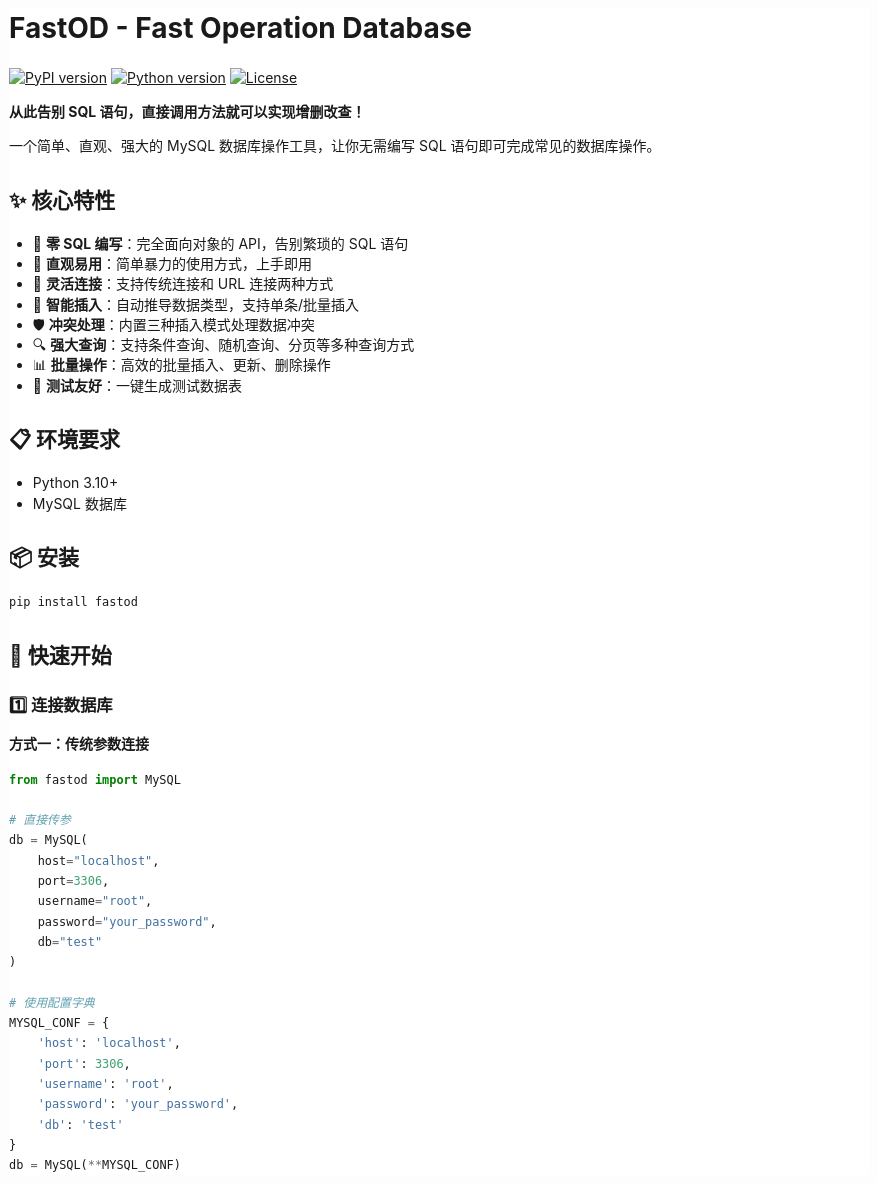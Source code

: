 # FastOD - Fast Operation Database

[![PyPI version](https://img.shields.io/pypi/v/fastod.svg)](https://pypi.org/project/fastod/)
[![Python version](https://img.shields.io/pypi/pyversions/fastod.svg)](https://pypi.org/project/fastod/)
[![License](https://img.shields.io/pypi/l/fastod.svg)](https://github.com/markadc/fastod/blob/main/LICENSE)

**从此告别 SQL 语句，直接调用方法就可以实现增删改查！**

一个简单、直观、强大的 MySQL 数据库操作工具，让你无需编写 SQL 语句即可完成常见的数据库操作。

## ✨ 核心特性

- 🚀 **零 SQL 编写**：完全面向对象的 API，告别繁琐的 SQL 语句
- 🎯 **直观易用**：简单暴力的使用方式，上手即用
- 🔄 **灵活连接**：支持传统连接和 URL 连接两种方式
- 💾 **智能插入**：自动推导数据类型，支持单条/批量插入
- 🛡️ **冲突处理**：内置三种插入模式处理数据冲突
- 🔍 **强大查询**：支持条件查询、随机查询、分页等多种查询方式
- 📊 **批量操作**：高效的批量插入、更新、删除操作
- 🎲 **测试友好**：一键生成测试数据表

## 📋 环境要求

- Python 3.10+
- MySQL 数据库

## 📦 安装

```bash
pip install fastod
```

## 🚀 快速开始

### 1️⃣ 连接数据库

**方式一：传统参数连接**

```python
from fastod import MySQL

# 直接传参
db = MySQL(
    host="localhost",
    port=3306,
    username="root",
    password="your_password",
    db="test"
)

# 使用配置字典
MYSQL_CONF = {
    'host': 'localhost',
    'port': 3306,
    'username': 'root',
    'password': 'your_password',
    'db': 'test'
}
db = MySQL(**MYSQL_CONF)
```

_ _ _

__Task brief__. Wherever an image appears, omit it, and retype everything else in the entries exactly.

__Output of the exercise__.
Source code

: # FastOD - Fast Operation Database

[![PyPI version](https://img.shields.io/pypi/v/fastod.svg)](https://pypi.org/project/fastod/)
[![Python version](https://img.shields.io/pypi/pyversions/fastod.svg)](https://pypi.org/project/fastod/)
[![License](https://img.shields.io/pypi/l/fastod.svg)](https://github.com/markadc/fastod/blob/main/LICENSE)

**从此告别 SQL 语句，直接调用方法就可以实现增删改查！**

一个简单、直观、强大的 MySQL 数据库操作工具，让你无需编写 SQL 语句即可完成常见的数据库操作。

## ✨ 核心特性

- 🚀 **零 SQL 编写**：完全面向对象的 API，告别繁琐的 SQL 语句
- 🎯 **直观易用**：简单暴力的使用方式，上手即用
- 🔄 **灵活连接**：支持传统连接和 URL 连接两种方式
- 💾 **智能插入**：自动推导数据类型，支持单条/批量插入
- 🛡️ **冲突处理**：内置三种插入模式处理数据冲突
- 🔍 **强大查询**：支持条件查询、随机查询、分页等多种查询方式
- 📊 **批量操作**：高效的批量插入、更新、删除操作
- 🎲 **测试友好**：一键生成测试数据表

## 📋 环境要求

- Python 3.10+
- MySQL 数据库

## 📦 安装

```bash
pip install fastod
```

## 🚀 快速开始

### 1️⃣ 连接数据库

**方式一：传统参数连接**

```python
from fastod import MySQL

# 直接传参
db = MySQL(
    host="localhost",
    port=3306,
    username="root",
    password="your_password",
    db="test"
)

# 使用配置字典
MYSQL_CONF = {
    'host': 'localhost',
    'port': 3306,
    'username': 'root',
    'password': 'your_password',
    'db': 'test'
}
db = MySQL(**MYSQL_CONF)
```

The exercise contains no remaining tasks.